#### DIRECTIONS:
Using the listing that follows, filter out every line lacking the string "Brasil" and return the rest.

#### SUPPLIED RECORDS:
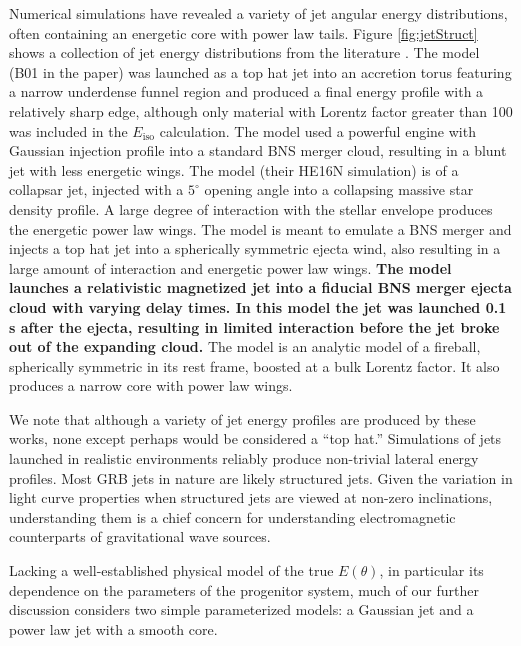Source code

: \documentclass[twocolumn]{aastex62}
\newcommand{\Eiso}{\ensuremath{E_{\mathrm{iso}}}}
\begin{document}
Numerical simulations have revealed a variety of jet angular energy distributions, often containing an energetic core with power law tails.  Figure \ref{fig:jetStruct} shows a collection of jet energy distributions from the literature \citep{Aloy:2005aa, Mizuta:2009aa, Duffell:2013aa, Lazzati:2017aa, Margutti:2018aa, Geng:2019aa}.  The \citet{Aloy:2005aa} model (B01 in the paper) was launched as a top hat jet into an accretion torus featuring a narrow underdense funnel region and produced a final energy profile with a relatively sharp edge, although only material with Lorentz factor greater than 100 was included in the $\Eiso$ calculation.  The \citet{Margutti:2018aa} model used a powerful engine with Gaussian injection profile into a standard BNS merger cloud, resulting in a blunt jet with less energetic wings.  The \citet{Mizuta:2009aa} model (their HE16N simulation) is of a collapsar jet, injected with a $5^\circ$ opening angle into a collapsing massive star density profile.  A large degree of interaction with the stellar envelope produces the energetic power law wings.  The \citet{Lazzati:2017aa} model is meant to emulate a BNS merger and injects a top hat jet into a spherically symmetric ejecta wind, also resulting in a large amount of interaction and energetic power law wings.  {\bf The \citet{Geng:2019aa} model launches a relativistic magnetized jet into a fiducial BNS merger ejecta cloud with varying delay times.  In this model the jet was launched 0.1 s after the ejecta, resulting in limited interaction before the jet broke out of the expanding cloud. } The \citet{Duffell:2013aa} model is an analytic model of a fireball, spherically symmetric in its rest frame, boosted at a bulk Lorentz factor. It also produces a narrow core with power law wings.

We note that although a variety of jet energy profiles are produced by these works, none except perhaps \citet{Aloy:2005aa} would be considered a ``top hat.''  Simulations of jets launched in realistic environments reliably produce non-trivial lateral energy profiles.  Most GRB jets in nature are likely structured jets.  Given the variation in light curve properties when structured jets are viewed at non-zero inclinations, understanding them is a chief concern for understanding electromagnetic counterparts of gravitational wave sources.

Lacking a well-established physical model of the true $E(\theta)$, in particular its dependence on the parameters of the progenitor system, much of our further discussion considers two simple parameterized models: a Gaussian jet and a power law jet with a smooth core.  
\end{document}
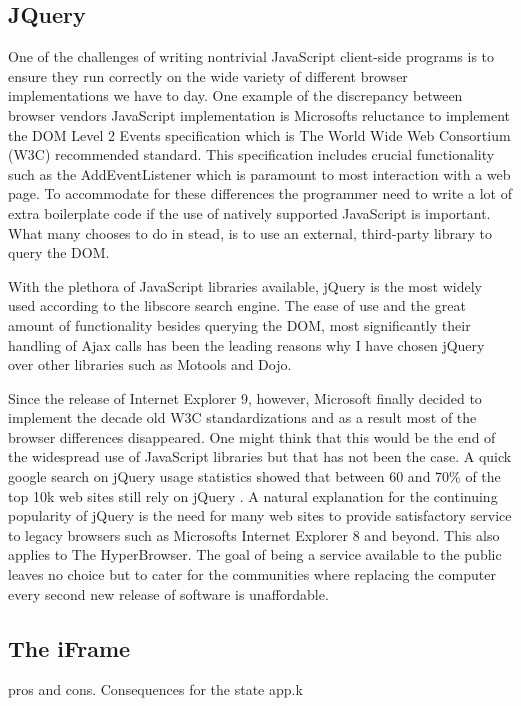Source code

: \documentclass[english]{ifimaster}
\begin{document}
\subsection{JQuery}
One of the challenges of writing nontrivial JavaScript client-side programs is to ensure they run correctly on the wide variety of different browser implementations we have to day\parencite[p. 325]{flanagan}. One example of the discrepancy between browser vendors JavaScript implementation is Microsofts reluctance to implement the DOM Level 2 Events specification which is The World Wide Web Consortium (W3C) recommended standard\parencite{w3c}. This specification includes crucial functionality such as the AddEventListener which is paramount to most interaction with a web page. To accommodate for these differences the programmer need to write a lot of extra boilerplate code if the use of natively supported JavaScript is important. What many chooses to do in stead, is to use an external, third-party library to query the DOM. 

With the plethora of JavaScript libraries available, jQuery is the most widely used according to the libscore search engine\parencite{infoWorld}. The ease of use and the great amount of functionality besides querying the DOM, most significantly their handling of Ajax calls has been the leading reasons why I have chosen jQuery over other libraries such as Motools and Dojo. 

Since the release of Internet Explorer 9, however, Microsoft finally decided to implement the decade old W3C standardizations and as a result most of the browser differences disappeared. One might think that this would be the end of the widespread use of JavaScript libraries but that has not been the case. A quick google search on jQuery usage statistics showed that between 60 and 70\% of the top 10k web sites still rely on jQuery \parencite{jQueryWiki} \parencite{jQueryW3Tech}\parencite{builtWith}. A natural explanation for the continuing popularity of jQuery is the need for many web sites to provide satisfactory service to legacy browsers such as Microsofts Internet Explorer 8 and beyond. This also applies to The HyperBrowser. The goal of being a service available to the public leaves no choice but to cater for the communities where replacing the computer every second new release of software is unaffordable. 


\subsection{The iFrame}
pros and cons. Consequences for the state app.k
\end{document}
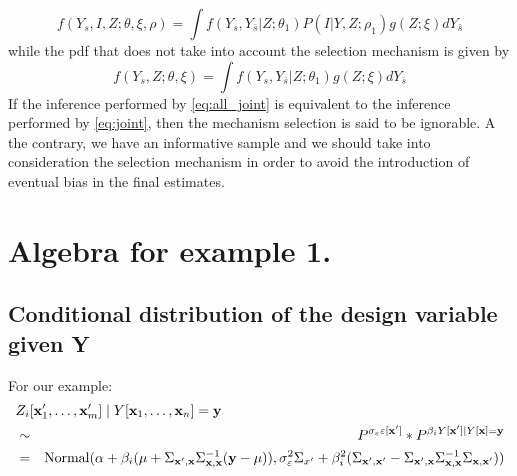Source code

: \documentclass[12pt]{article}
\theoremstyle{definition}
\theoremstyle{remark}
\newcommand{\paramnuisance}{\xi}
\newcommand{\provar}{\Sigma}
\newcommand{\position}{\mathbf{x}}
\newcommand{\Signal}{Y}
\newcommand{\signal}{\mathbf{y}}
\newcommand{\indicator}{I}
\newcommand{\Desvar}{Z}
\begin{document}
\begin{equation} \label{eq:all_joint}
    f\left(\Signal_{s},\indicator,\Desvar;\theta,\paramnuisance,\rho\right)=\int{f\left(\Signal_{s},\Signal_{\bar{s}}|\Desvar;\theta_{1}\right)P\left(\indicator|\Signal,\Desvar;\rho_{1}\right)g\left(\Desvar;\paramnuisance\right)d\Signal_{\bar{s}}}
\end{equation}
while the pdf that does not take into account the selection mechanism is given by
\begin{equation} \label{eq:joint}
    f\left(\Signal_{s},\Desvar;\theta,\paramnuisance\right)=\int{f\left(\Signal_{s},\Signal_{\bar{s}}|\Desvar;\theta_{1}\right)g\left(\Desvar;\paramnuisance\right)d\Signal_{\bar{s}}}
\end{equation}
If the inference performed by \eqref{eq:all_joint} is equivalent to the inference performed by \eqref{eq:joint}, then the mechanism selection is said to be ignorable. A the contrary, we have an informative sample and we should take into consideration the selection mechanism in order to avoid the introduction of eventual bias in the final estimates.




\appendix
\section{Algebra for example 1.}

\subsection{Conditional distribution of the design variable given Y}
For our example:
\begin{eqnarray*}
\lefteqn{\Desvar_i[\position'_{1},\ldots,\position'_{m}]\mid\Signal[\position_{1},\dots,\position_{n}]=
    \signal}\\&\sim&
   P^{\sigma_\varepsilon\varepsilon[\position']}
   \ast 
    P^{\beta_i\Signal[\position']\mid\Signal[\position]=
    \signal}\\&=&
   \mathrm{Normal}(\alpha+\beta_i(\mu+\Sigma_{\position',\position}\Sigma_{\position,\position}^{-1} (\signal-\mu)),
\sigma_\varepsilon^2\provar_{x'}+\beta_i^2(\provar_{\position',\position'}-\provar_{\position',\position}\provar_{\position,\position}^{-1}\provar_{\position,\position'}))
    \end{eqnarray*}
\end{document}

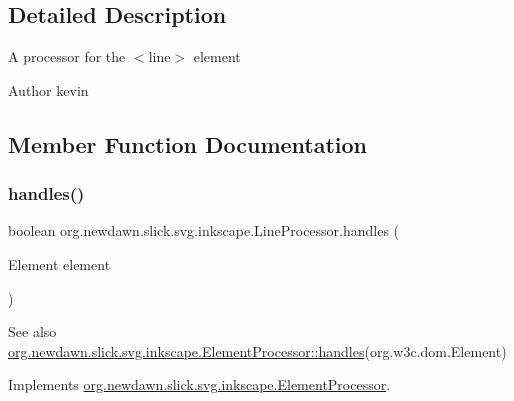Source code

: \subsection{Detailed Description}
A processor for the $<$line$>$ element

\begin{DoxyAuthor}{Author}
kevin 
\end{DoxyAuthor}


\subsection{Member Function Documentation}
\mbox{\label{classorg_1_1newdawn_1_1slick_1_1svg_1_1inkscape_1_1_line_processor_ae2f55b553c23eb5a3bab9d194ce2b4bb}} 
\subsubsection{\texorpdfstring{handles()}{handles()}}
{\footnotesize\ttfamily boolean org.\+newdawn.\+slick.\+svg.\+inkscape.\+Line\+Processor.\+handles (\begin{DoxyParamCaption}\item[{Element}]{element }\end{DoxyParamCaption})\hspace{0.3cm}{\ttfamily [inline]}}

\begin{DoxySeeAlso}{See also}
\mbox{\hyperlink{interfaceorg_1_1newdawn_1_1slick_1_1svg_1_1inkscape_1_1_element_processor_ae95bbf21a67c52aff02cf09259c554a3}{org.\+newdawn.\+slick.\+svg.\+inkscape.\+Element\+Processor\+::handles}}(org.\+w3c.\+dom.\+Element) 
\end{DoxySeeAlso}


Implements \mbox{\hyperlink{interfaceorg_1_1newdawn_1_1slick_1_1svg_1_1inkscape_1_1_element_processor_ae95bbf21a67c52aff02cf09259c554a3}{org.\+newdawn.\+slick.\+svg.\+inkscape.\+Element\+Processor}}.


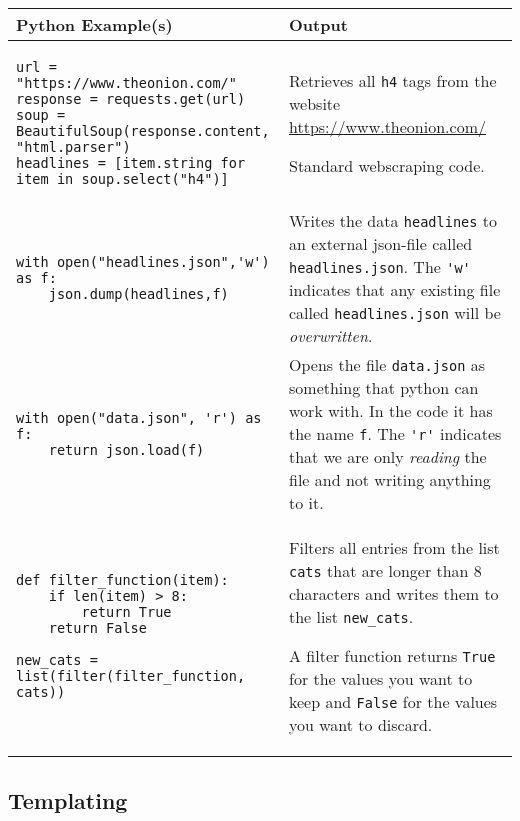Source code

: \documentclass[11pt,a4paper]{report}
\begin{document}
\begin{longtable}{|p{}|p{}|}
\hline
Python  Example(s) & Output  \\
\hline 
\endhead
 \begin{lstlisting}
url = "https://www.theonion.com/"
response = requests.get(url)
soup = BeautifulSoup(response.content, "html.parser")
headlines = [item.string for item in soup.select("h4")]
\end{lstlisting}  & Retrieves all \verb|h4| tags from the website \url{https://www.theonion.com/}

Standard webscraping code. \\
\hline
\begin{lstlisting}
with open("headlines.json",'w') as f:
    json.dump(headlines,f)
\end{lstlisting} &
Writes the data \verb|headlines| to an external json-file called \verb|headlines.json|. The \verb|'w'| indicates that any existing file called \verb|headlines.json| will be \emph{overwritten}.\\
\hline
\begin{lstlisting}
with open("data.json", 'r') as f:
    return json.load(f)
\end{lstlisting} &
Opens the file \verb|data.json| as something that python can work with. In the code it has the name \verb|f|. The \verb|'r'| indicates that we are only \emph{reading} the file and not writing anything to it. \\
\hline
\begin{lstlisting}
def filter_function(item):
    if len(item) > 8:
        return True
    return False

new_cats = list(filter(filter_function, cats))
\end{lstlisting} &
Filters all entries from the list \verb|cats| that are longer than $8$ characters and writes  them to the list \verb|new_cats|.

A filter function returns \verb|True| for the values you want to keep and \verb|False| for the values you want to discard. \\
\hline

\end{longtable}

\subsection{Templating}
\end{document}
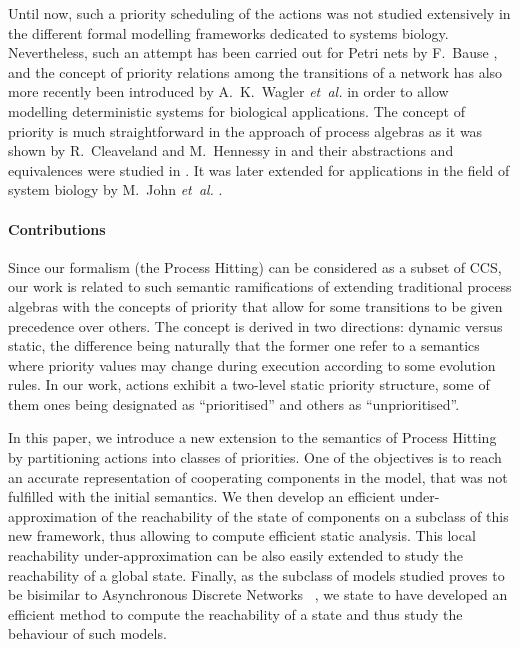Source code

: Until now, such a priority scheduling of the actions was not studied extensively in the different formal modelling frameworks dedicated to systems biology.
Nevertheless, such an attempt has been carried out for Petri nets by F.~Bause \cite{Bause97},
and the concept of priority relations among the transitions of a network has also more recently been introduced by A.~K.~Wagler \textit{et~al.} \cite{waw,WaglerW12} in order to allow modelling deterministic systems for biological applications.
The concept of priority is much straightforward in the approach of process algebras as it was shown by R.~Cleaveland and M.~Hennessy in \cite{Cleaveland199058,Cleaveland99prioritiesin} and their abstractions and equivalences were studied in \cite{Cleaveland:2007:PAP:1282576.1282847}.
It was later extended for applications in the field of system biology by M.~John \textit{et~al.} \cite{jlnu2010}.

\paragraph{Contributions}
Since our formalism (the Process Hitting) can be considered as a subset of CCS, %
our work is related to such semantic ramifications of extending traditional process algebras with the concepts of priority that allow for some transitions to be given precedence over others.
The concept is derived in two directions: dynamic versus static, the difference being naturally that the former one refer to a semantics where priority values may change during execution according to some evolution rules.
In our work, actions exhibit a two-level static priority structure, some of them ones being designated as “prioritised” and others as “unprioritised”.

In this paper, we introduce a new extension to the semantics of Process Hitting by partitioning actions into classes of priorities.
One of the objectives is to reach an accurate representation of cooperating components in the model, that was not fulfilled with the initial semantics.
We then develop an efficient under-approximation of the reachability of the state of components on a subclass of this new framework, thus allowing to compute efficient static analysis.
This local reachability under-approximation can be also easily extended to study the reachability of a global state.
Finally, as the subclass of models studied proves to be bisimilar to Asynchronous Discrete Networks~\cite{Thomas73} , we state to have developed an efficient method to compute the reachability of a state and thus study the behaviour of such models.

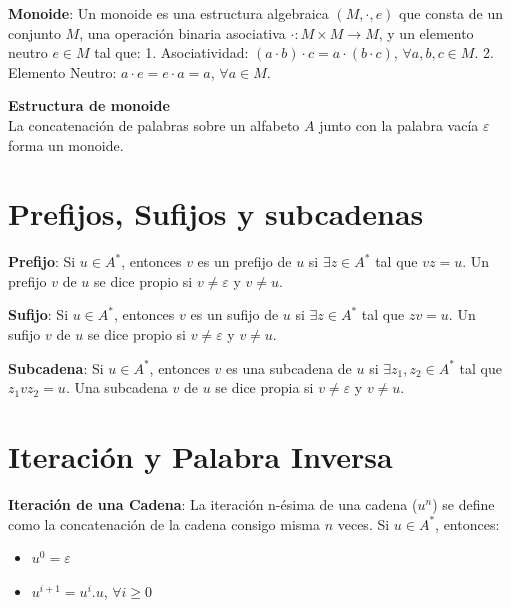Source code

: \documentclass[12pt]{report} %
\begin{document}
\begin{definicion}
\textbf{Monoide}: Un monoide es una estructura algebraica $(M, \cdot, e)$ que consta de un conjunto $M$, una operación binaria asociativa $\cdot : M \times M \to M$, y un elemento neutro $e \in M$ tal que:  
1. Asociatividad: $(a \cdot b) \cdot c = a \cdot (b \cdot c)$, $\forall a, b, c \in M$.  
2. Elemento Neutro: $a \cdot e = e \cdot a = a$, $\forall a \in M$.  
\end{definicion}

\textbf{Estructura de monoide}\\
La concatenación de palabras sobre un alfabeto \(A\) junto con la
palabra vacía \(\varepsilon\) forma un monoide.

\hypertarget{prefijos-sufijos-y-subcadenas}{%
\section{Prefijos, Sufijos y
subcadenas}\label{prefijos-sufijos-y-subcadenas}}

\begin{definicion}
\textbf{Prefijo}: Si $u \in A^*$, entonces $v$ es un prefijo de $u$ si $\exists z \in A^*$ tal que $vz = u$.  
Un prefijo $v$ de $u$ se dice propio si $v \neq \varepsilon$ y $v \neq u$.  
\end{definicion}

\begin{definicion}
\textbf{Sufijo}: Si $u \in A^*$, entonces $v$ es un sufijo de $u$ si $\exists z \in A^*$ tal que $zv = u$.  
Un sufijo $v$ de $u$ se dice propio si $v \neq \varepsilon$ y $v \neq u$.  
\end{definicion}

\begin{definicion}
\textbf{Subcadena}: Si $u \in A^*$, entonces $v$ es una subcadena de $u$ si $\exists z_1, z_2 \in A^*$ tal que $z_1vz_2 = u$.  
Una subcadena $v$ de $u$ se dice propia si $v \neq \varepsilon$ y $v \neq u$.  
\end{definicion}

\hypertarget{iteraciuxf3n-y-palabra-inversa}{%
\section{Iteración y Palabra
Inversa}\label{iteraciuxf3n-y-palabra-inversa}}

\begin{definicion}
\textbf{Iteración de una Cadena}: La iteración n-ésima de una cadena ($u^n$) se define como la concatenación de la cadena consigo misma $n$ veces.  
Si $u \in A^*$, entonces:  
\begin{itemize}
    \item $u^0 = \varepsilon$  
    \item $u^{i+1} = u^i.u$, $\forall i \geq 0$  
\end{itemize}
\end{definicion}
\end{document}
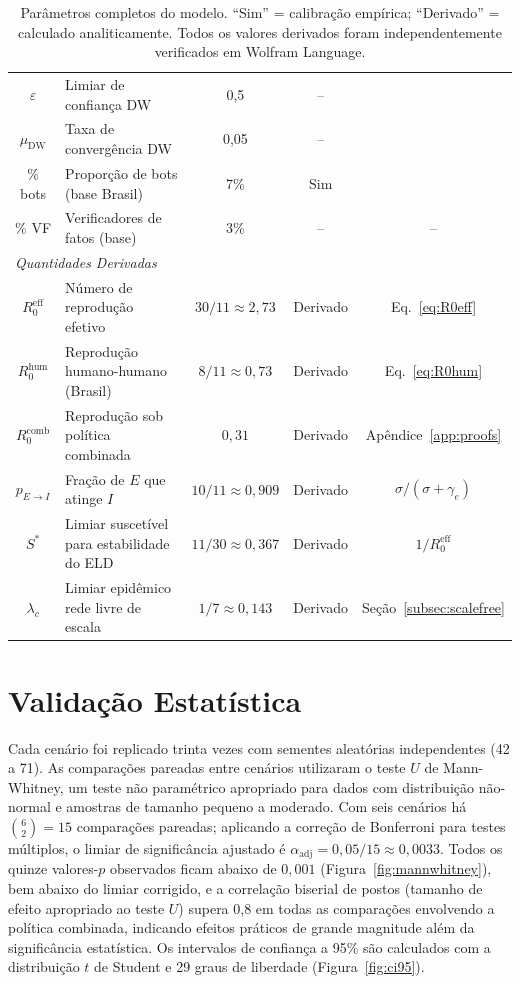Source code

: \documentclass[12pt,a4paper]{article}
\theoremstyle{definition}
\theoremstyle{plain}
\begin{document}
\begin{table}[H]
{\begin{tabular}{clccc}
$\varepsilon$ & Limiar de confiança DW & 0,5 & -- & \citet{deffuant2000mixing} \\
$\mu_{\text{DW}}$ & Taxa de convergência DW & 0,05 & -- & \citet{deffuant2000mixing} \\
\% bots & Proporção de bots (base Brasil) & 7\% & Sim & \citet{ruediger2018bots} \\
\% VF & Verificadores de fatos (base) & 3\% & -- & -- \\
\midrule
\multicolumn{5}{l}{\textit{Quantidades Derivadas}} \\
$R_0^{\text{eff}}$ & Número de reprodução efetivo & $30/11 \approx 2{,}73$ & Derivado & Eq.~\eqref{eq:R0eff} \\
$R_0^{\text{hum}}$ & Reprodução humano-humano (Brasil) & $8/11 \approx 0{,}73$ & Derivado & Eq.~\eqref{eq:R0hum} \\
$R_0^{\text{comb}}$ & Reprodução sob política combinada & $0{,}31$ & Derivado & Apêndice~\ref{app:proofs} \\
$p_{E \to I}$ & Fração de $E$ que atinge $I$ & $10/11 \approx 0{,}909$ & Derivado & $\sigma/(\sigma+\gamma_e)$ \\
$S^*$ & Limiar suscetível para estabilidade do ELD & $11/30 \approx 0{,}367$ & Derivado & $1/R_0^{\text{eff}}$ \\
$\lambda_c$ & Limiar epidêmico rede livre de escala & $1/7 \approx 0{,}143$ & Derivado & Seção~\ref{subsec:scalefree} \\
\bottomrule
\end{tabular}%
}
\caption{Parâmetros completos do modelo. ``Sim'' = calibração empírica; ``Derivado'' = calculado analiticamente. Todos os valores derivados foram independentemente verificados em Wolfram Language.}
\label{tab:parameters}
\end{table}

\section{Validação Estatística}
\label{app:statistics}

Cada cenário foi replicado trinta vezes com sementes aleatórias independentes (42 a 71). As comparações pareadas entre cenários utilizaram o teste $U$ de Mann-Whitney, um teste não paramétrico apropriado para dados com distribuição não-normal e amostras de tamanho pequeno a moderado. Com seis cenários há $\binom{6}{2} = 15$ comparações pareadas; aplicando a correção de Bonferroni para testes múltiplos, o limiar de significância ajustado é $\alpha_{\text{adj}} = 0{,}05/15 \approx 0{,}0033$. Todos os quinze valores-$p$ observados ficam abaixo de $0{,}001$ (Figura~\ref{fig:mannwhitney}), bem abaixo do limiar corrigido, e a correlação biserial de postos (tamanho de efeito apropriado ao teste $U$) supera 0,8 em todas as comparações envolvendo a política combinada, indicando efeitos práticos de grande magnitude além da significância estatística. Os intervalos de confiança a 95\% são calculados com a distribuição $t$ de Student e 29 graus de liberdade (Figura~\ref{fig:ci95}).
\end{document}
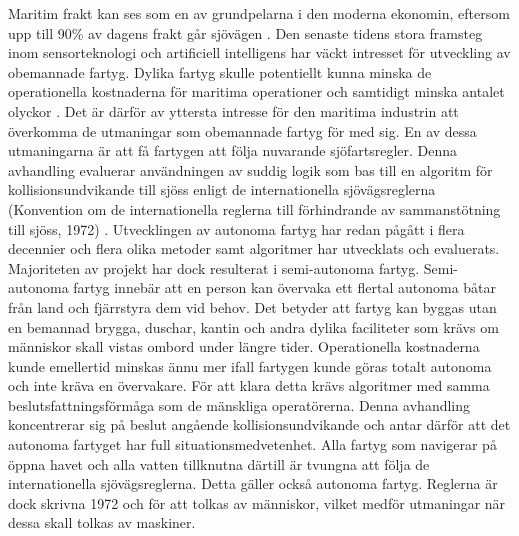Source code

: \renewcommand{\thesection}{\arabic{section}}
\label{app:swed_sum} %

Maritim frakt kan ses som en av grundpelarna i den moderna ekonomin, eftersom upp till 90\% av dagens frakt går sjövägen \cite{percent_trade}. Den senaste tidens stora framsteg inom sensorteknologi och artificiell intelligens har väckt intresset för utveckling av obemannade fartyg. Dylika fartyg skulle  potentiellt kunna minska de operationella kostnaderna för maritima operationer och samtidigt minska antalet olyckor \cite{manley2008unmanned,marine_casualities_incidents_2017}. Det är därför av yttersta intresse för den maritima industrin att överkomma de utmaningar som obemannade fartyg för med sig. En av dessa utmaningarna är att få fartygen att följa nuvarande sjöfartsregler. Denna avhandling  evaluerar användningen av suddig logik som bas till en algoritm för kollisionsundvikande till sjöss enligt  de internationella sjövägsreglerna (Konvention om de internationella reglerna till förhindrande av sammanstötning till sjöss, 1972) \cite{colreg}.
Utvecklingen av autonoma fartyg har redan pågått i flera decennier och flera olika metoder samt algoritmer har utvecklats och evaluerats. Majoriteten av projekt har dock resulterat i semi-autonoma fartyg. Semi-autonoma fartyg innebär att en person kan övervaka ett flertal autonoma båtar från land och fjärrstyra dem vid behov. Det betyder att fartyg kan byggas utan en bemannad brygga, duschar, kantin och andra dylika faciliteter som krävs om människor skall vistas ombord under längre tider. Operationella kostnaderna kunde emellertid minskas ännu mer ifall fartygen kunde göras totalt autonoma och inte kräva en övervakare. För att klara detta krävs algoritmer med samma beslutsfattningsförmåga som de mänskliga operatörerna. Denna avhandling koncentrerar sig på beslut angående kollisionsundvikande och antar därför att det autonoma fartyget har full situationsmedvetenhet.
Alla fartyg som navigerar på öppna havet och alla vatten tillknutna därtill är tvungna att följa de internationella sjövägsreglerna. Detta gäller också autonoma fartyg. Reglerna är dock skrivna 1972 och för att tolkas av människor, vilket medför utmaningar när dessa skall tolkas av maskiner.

#### ANSWER BOX:
\% bots & Proporção de bots (base Brasil) & 7\% & Sim & \citet{ruediger2018bots} \\
$R_0^{\text{hum}}$ & Reprodução humano-humano (Brasil) & $8/11 \approx 0{,}73$ & Derivado & Eq.~\eqref{eq:R0hum} \\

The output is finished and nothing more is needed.